### Available data
-------

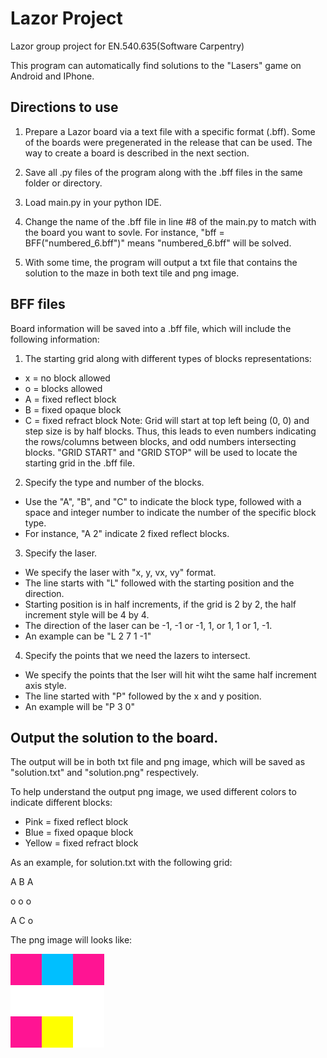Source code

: # Lazor Project
Lazor group project for EN.540.635(Software Carpentry)


This program can automatically find solutions to the "Lasers" game on Android and IPhone. 

## Directions to use
1. Prepare a Lazor board via a text file with a specific format (.bff). Some of the boards were pregenerated in the release that can be used. The way to create a board is described in the next section.

2. Save all .py files of the program along with the .bff files in the same folder or directory.

3. Load main.py in your python IDE.

4. Change the name of the .bff file in line #8 of the main.py to match with the board you want to sovle. For instance, "bff = BFF("numbered_6.bff")" means "numbered_6.bff" will be solved.

5. With some time, the program will output a txt file that contains the solution to the maze in both text tile and png image.

## BFF files
Board information will be saved into a .bff file, which will include the following information:

1. The starting grid along with different types of blocks representations:

 - x = no block allowed
 - o = blocks allowed
 - A = fixed reflect block
 - B = fixed opaque block
 - C = fixed refract block
 Note: Grid will start at top left being (0, 0) and step size is by half blocks. Thus, this leads to even numbers indicating the rows/columns between blocks, and odd numbers intersecting blocks.
 "GRID START" and "GRID STOP" will be used to locate the starting grid in the .bff file.
 
2. Specify the type and number of the blocks. 
- Use the "A", "B", and "C" to indicate the block type, followed with a space and integer number to indicate the number of the specific block type.
- For instance, "A 2" indicate 2 fixed reflect blocks.

3. Specify the laser.
- We specify the laser with "x, y, vx, vy" format.
- The line starts with "L" followed with the starting position and the direction.
- Starting position is in half increments, if the grid is 2 by 2, the half increment style will be 4 by 4.
- The direction of the laser can be -1, -1 or -1, 1, or 1, 1 or 1, -1.
- An example can be "L 2 7 1 -1"

4. Specify the points that we need the lazers to intersect.
- We specify the points that the lser will hit wiht the same half increment axis style.
- The line started with "P" followed by the x and y position.
- An example will be "P 3 0"

## Output the solution to the board.
The output will be in both txt file and png image, which will be saved as "solution.txt" and "solution.png" respectively.

To help understand the output png image, we used different colors to indicate different blocks:
- Pink = fixed reflect block
- Blue = fixed opaque block
- Yellow = fixed refract block

As an example, for solution.txt with the following grid:

A B A

o o o 

A C o


The png image will looks like:

![](/Solution_examples/solution.png)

-------

### Your task
Your task is to repeat the listing exactly while omitting its pictures.

### Written answer
Source code

: # Lazor Project
Lazor group project for EN.540.635(Software Carpentry)


This program can automatically find solutions to the "Lasers" game on Android and IPhone. 

## Directions to use
1. Prepare a Lazor board via a text file with a specific format (.bff). Some of the boards were pregenerated in the release that can be used. The way to create a board is described in the next section.

2. Save all .py files of the program along with the .bff files in the same folder or directory.

3. Load main.py in your python IDE.

4. Change the name of the .bff file in line #8 of the main.py to match with the board you want to sovle. For instance, "bff = BFF("numbered_6.bff")" means "numbered_6.bff" will be solved.

5. With some time, the program will output a txt file that contains the solution to the maze in both text tile and png image.

## BFF files
Board information will be saved into a .bff file, which will include the following information:

1. The starting grid along with different types of blocks representations:

 - x = no block allowed
 - o = blocks allowed
 - A = fixed reflect block
 - B = fixed opaque block
 - C = fixed refract block
 Note: Grid will start at top left being (0, 0) and step size is by half blocks. Thus, this leads to even numbers indicating the rows/columns between blocks, and odd numbers intersecting blocks.
 "GRID START" and "GRID STOP" will be used to locate the starting grid in the .bff file.
 
2. Specify the type and number of the blocks. 
- Use the "A", "B", and "C" to indicate the block type, followed with a space and integer number to indicate the number of the specific block type.
- For instance, "A 2" indicate 2 fixed reflect blocks.

3. Specify the laser.
- We specify the laser with "x, y, vx, vy" format.
- The line starts with "L" followed with the starting position and the direction.
- Starting position is in half increments, if the grid is 2 by 2, the half increment style will be 4 by 4.
- The direction of the laser can be -1, -1 or -1, 1, or 1, 1 or 1, -1.
- An example can be "L 2 7 1 -1"

4. Specify the points that we need the lazers to intersect.
- We specify the points that the lser will hit wiht the same half increment axis style.
- The line started with "P" followed by the x and y position.
- An example will be "P 3 0"

## Output the solution to the board.
The output will be in both txt file and png image, which will be saved as "solution.txt" and "solution.png" respectively.

To help understand the output png image, we used different colors to indicate different blocks:
- Pink = fixed reflect block
- Blue = fixed opaque block
- Yellow = fixed refract block

As an example, for solution.txt with the following grid:

A B A

o o o 

A C o


The png image will looks like:

![](/Solution_examples/solution.png)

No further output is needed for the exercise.